Repository containing different paraphrasing related tools.
The versions below are the ones that have been used, newer versions should work but not tested.
- Tensorflow 1.12
- Keras 2.2.4 (Keras> 2.2 needed in order to use keras tokenizer and data generator)
- Keras Preprocessing 1.0.6
- CUDA 9.0 (necessary for CuDNNGRU and CuDNNLSTM)
- H5py 2.8
- Gensim 3.8
- Numpy 1.15
- Sci-py 1.1
- Matplotlib 3.0.1
- Sacrebleu 1.3.7
The script for creating sentence embeddings. It is mainly a reimplementation of Skip-Thoughts in Keras. It's main goal is to provide a more simpler and updated implementationm in order to train and test more easily new models based on Skip-Thought vectors. For now the only new feature that was introduced is the size of the context window as a parameter.

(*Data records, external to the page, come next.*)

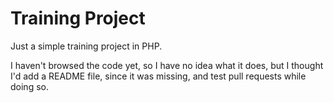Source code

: # Training Project

Just a simple training project in PHP.

I haven't browsed the code yet, so I have no idea what it does, but I thought
I'd add a README file, since it was missing, and test pull requests while doing
so.

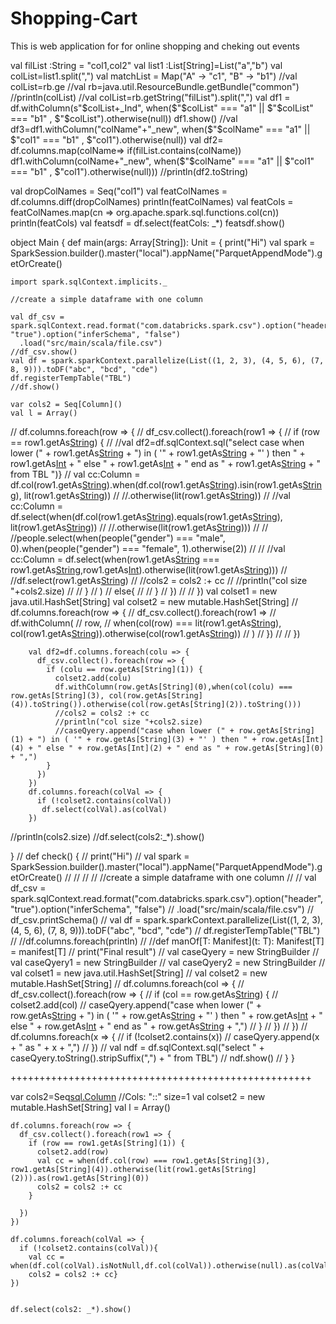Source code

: # Shopping-Cart
This is web application for  for online shopping and cheking out events

 val filList :String = "col1,col2"
    val list1  :List[String]=List("a","b")
    val colList=list1.split(",")
    val matchList = Map("A" -> "c1", "B" -> "b1")
    //val colList=rb.ge
    //val rb=java.util.ResourceBundle.getBundle("common")
    //println(colList)
//val colList=rb.getString("filList").split(",")
    val df1 = df.withColumn(s"$colList+_Ind", when($"$colList" === "a1" || $"$colList" === "b1" , $"$colList").otherwise(null))
    df1.show()
    //val df3=df1.withColumn("colName"+"_new", when($"$colName" === "a1" || $"col1" === "b1" , $"col1").otherwise(null))
    val df2= df.columns.map(colName=> if(filList.contains(colName))  df1.withColumn(colName+"_new", when($"$colName" === "a1" || $"col1" === "b1" , $"col1").otherwise(null)))
    //println(df2.toString)

val dropColNames = Seq("col1")
    val featColNames = df.columns.diff(dropColNames)
    println(featColNames)
    val featCols = featColNames.map(cn => org.apache.spark.sql.functions.col(cn))
    println(featCols)
    val featsdf = df.select(featCols: _*)
    featsdf.show()




object Main {
  def main(args: Array[String]): Unit = {
    print("Hi")
    val spark = SparkSession.builder().master("local").appName("ParquetAppendMode").getOrCreate()

    import spark.sqlContext.implicits._

    //create a simple dataframe with one column

    val df_csv = spark.sqlContext.read.format("com.databricks.spark.csv").option("header", "true").option("inferSchema", "false")
      .load("src/main/scala/file.csv")
    //df_csv.show()
    val df = spark.sparkContext.parallelize(List((1, 2, 3), (4, 5, 6), (7, 8, 9))).toDF("abc", "bcd", "cde")
    df.registerTempTable("TBL")
    //df.show()

    var cols2 = Seq[Column]()
    val l = Array()

//    df.columns.foreach(row => {
//      df_csv.collect().foreach(row1 => {
//        if (row == row1.getAs[String](1)) {
//          //val df2=df.sqlContext.sql("select case when lower (" + row1.getAs[String](1) + ") in ( '" + row1.getAs[String](3) + "' ) then " + row1.getAs[Int](4) + " else " + row1.getAs[Int](2) + " end as " + row1.getAs[String](0) + " from TBL ")}
//          val cc:Column =  df.col(row1.getAs[String](1)).when(df.col(row1.getAs[String](1)).isin(row1.getAs[String](3)), lit(row1.getAs[String](1)))
//          //.otherwise(lit(row1.getAs[String](2)))
//          //val cc:Column =  df.select(when(df.col(row1.getAs[String](1)).equals(row1.getAs[String](3)), lit(row1.getAs[String](1)))
//          //.otherwise(lit(row1.getAs[String](2))))
//
//          //people.select(when(people("gender") === "male", 0).when(people("gender") === "female", 1).otherwise(2))
//
//          //val cc:Column =  df.select(when(row1.getAs[String](3) === row1.getAs[String](3),row1.getAs[Int](1)).otherwise(lit(row1.getAs[String](2))))
//          //df.select(row1.getAs[String](3))
//          //cols2 = cols2 :+ cc
//          //println("col size "+cols2.size)
//
//        }
//          )
//        else{
//
//        }
//      })
//
//    })
val colset1 = new java.util.HashSet[String]
    val colset2 = new mutable.HashSet[String]
//    df.columns.foreach(row => {
//      df_csv.collect().foreach(row1 =>
//        df.withColumn(
//          row,
//          when(col(row) === lit(row1.getAs[String](3)), col(row1.getAs[String](1))).otherwise(col(row1.getAs[String](2)))
//        )
//      })
//
//    })


        val df2=df.columns.foreach(colu => {
          df_csv.collect().foreach(row => {
            if (colu == row.getAs[String](1)) {
              colset2.add(colu)
              df.withColumn(row.getAs[String](0),when(col(colu) === row.getAs[String](3), col(row.getAs[String](4)).toString()).otherwise(col(row.getAs[String](2)).toString()))
              //cols2 = cols2 :+ cc
              //println("col size "+cols2.size)
              //caseQyery.append("case when lower (" + row.getAs[String](1) + ") in ( '" + row.getAs[String](3) + "' ) then " + row.getAs[Int](4) + " else " + row.getAs[Int](2) + " end as " + row.getAs[String](0) + ",")
            }
          })
        })
        df.columns.foreach(colVal => {
          if (!colset2.contains(colVal))
           df.select(colVal).as(colVal)
        })


//println(cols2.size)
//df.select(cols2:_*).show()


  }
//  def check() {
//    print("Hi")
//    val spark = SparkSession.builder().master("local").appName("ParquetAppendMode").getOrCreate()
//
//
//
//    //create a simple dataframe with one column
//
//    val df_csv = spark.sqlContext.read.format("com.databricks.spark.csv").option("header", "true").option("inferSchema", "false")
//      .load("src/main/scala/file.csv")
//    df_csv.printSchema()
//    val df = spark.sparkContext.parallelize(List((1, 2, 3), (4, 5, 6), (7, 8, 9))).toDF("abc", "bcd", "cde")
//    df.registerTempTable("TBL")
//    //df.columns.foreach(println)
//    //def manOf[T: Manifest](t: T): Manifest[T] = manifest[T]
//    print("Final result")
//    val caseQyery = new StringBuilder
//    val caseQyery1 = new StringBuilder
//    val caseQyery2 = new StringBuilder
//    val colset1 = new java.util.HashSet[String]
//    val colset2 = new mutable.HashSet[String]
//    df.columns.foreach(col => {
//      df_csv.collect().foreach(row => {
//        if (col == row.getAs[String](1)) {
//          colset2.add(col)
//          caseQyery.append("case when lower (" + row.getAs[String](1) + ") in ( '" + row.getAs[String](3) + "' ) then " + row.getAs[Int](4) + " else " + row.getAs[Int](2) + " end as " + row.getAs[String](0) + ",")
//        }
//      })
//    })
//    df.columns.foreach(x => {
//      if (!colset2.contains(x))
//        caseQyery.append(x + " as " + x + ",")
//    })
//    val ndf = df.sqlContext.sql("select " + caseQyery.toString().stripSuffix(",") + " from TBL")
//    ndf.show()
//  }
}












++++++++++++++++++++++++++++++++++++++++++++++++++++


var cols2=Seq[sql.Column]() //Cols: "::" size=1
    val colset2 = new mutable.HashSet[String]
    val l = Array()

    df.columns.foreach(row => {
      df_csv.collect().foreach(row1 => {
        if (row == row1.getAs[String](1)) {
          colset2.add(row)
          val cc = when(df.col(row) === row1.getAs[String](3), row1.getAs[String](4)).otherwise(lit(row1.getAs[String](2))).as(row1.getAs[String](0))
          cols2 = cols2 :+ cc
        }

      })
    })

    df.columns.foreach(colVal => {
      if (!colset2.contains(colVal)){
        val cc = when(df.col(colVal).isNotNull,df.col(colVal)).otherwise(null).as(colVal)
        cols2 = cols2 :+ cc}
    })


    df.select(cols2: _*).show()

To see the usage of the script execute:
sent2vec.py -h
usage: Train sent2vec model [-h] [-g GPU] -c CORPUS --dev DEV [-t TOKENIZER]
-m MODEL [-s SIZE] [--cell {gru,lstm}]
[-v VOCAB_SIZE] [--embedding-dim EMBEDDING_DIM]
[-b BATCH_SIZE] [-e EPOCHS] [--max-len MAX_LEN]
[-sp STEPS] [-w WINDOW] [--no-filters]
optional arguments:
-h, --help show this help message and exit
-g GPU, --gpu GPU GPU device to be used
-c CORPUS, --corpus CORPUS
Corpus file for the training
--dev DEV Development set file
-t TOKENIZER, --tokenizer TOKENIZER
File name to save the tokenizer
-m MODEL, --model MODEL
Model name
-s SIZE, --size SIZE Size of encoder and decoder
--cell {gru,lstm} Cell type of the recurrent netowrk: GRU or LSTM
-v VOCAB_SIZE, --vocab-size VOCAB_SIZE
Size of the vocabulary
--embedding-dim EMBEDDING_DIM
Emmbedding vector dimensions
-b BATCH_SIZE, --batch_size BATCH_SIZE
Batch size
-e EPOCHS, --epochs EPOCHS
Number of epochs
--max-len MAX_LEN Max sequence length
-sp STEPS, --steps STEPS
Number of steps (batches) per epoch
-w WINDOW, --window WINDOW
Window of context. Number of sentences to use on
backward and forward
--no-filters
The encoder class creates an encoder that receives sentences as text and encodes it to an vector space. It also performs a vocabulary expansion with a pre-trained word-embeddings file provided.
The tests introduced are the Microsoft Reasearch Paraphrase Corpus and the SICK dataset. We use tha sem scripts provided in the Skip-Thoughts repository but with some library updates. It uses the encoder class to create the models in the test.
eval.py -h
usage: eval.py [-h] [-d DATA] [-e EMBEDDINGS] [-v V] model tokenizer
positional arguments:
model Model to evaluate
tokenizer Tokenizer object
optional arguments:
-h, --help show this help message and exit
-d DATA, --data DATA Path to test data
-e EMBEDDINGS, --embeddings EMBEDDINGS
Embedding file
-v V Verbose level
These approach creates a seq2seq model with its encoder weights initilized with the skip encoder weights.
paraphrasing.py -h
usage: Train paraphrase generator model [-h] -c CORPUS --dev DEV --test TEST
-t TOKENIZER --encoder ENCODER
[-b BATCH_SIZE] [-e EMBEDDING]
[--epochs EPOCHS] [-sp STEPS]
[--random]
optional arguments:
-h, --help show this help message and exit
-c CORPUS, --corpus CORPUS
Corpus file for the training
--dev DEV Corpus file for the validation
--test TEST Corpus file for the test
-t TOKENIZER, --tokenizer TOKENIZER
File name to save the tokenizer
--encoder ENCODER Encoder h5 model file
-b BATCH_SIZE, --batch_size BATCH_SIZE
Batch size
-e EMBEDDING, --embedding EMBEDDING
Embedding file
--epochs EPOCHS Number of epochs
-sp STEPS, --steps STEPS
Number of steps (batches) per epoch
--random
For the tests the greedy embedding sentence similarity metric is used in the script from this repository.
The data that was used to train sentence embeddings was a corpus of free available books crawled from smashwords with the bookcorpus toolkit. For the paraphrase generation, a subsample of the XXXL PPDB lexical and phrasal databases with score higher than 3.8. All de data can be downloaded here and the sentence embedding test data can be downloaded here
For the reproducibility of the experiments, the seed that has been used in all the scripts is 333. Even so, the complete reproducibility is not guaranteed if the versions are different (specially CUDA and CuDNN versions), also PYTHONHASHSEED
environtment variable must be set to 333.